Chegado ao local escolhido, o gaio enterrará cuidadosamente as bolotas transportadas, para que não sejam devoradas por outros animais, como ratos, javalis, esquilos, ou outras aves granívoras, como o pombo-torcaz (Columba palumbus).




Cumprida esta viagem de trabalho, o gaio regressará ao parque ou bosque, onde recomeçará nova colheita de bolotas e o ciclo repetir-se-á, vezes sucessivas, ao longo do dia.

Cada gaio pode usar centenas de esconderijos onde armazena milhares de bolotas, sem se esquecer das suas localizações. É, pois, um recolector de excelência!


Este armazenamento de bolotas, para suprimento da falta das mesmas durante o período de Inverno, Primavera e Verão, é fundamental para a sobrevivência da espécie, apesar de na sua alimentação poderem incluir-se outras presas como, insectos, ovos e bagas. 
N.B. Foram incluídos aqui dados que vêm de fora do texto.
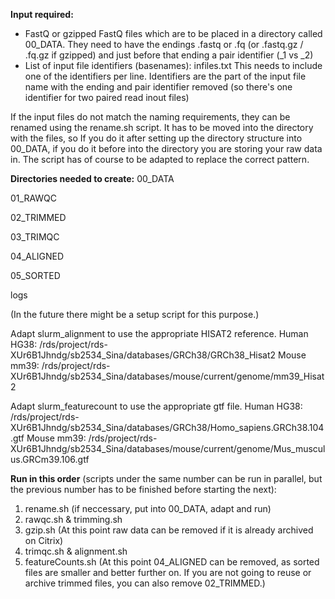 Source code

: __Input required:__
*   FastQ or gzipped FastQ files which are to be placed in a directory called 00_DATA. They need to have the endings .fastq or .fq (or .fastq.gz / .fq.gz if gzipped) and just before that ending a pair identifier (_1 vs _2)
*   List of input file identifiers (basenames): infiles.txt This needs to include one of the identifiers per line. Identifiers are the part of the input file name with the ending and pair identifier removed (so there's one identifier for two paired read inout files)

If the input files do not match the naming requirements, they can be renamed using the rename.sh script. It has to be moved into the directory with the files, so If you do it after setting up the directory structure into 00_DATA, if you do it before into the directory you are storing your raw data in.
The script has of course to be adapted to replace the correct pattern.

__Directories needed to create:__
00_DATA

01_RAWQC

02_TRIMMED

03_TRIMQC

04_ALIGNED

05_SORTED

logs


(In the future there might be a setup script for this purpose.)

Adapt slurm_alignment to use the appropriate HISAT2 reference.
Human HG38: /rds/project/rds-XUr6B1Jhndg/sb2534_Sina/databases/GRCh38/GRCh38_Hisat2
Mouse mm39: /rds/project/rds-XUr6B1Jhndg/sb2534_Sina/databases/mouse/current/genome/mm39_Hisat2

Adapt slurm_featurecount to use the appropriate gtf file.
Human HG38: /rds/project/rds-XUr6B1Jhndg/sb2534_Sina/databases/GRCh38/Homo_sapiens.GRCh38.104.gtf
Mouse mm39: /rds/project/rds-XUr6B1Jhndg/sb2534_Sina/databases/mouse/current/genome/Mus_musculus.GRCm39.106.gtf

__Run in this order__ (scripts under the same number can be run in parallel, but the previous number has to be finished before starting the next):
1) rename.sh (if neccessary, put into 00_DATA, adapt and run)
2) rawqc.sh & trimming.sh
3) gzip.sh (At this point raw data can be removed if it is already archived on Citrix)
4) trimqc.sh & alignment.sh
5) featureCounts.sh (At this point 04_ALIGNED can be removed, as sorted files are smaller and better further on. If you are not going to reuse or archive trimmed files, you can also remove 02_TRIMMED.)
A actividade intensiva dos gaios, no que respeita à sua subsistência, acaba por ter implicações directas na biodiversidade local. É que, algumas das bolotas, enterradas ou muito bem cobertas por folhas e ramagens e não consumidas, acabam por germinar promovendo, assim, a expansão dos carvalhais e afins. 




Verifica-se, mais uma vez, que um ciclo particular da vida de uma espécie, como neste caso a alimentação do gaio, se interliga com outros ciclos naturais, numa dinâmica que se deseja nunca ser perturbada.